Exercise details:
Search for the word "browser" in the entries. Each line that holds it should be copied.

Dataset entries:
■ ■ ■ ■
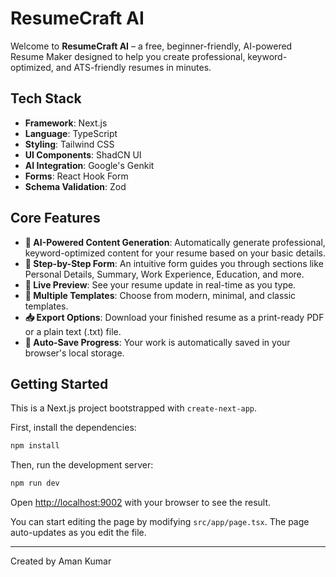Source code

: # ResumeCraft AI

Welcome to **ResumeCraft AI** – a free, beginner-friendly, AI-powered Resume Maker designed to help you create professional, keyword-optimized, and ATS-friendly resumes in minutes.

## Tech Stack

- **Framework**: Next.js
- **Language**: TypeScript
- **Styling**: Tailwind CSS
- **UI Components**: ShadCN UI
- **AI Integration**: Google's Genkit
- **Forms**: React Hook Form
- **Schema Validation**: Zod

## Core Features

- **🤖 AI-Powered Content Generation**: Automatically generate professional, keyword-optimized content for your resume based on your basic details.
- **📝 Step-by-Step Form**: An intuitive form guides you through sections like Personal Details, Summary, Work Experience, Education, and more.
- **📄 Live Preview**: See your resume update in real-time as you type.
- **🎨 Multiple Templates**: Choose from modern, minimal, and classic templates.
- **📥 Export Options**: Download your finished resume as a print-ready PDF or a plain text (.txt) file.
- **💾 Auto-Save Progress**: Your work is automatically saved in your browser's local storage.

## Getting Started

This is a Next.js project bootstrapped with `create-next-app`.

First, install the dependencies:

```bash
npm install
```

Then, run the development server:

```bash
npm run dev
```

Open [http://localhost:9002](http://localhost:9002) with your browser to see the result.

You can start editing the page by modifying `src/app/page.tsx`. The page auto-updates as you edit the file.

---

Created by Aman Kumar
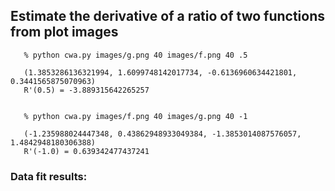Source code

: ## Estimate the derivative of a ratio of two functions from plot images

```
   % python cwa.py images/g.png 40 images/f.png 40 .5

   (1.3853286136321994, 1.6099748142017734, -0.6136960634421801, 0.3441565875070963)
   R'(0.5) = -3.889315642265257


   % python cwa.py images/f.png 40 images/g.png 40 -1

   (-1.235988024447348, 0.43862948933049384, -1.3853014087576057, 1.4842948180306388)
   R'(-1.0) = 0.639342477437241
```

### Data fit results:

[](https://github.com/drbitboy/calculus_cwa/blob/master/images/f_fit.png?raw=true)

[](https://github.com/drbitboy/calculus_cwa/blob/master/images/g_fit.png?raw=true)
■ ■ ■ ■
Reply:
- **💾 Auto-Save Progress**: Your work is automatically saved in your browser's local storage.
Open [http://localhost:9002](http://localhost:9002) with your browser to see the result.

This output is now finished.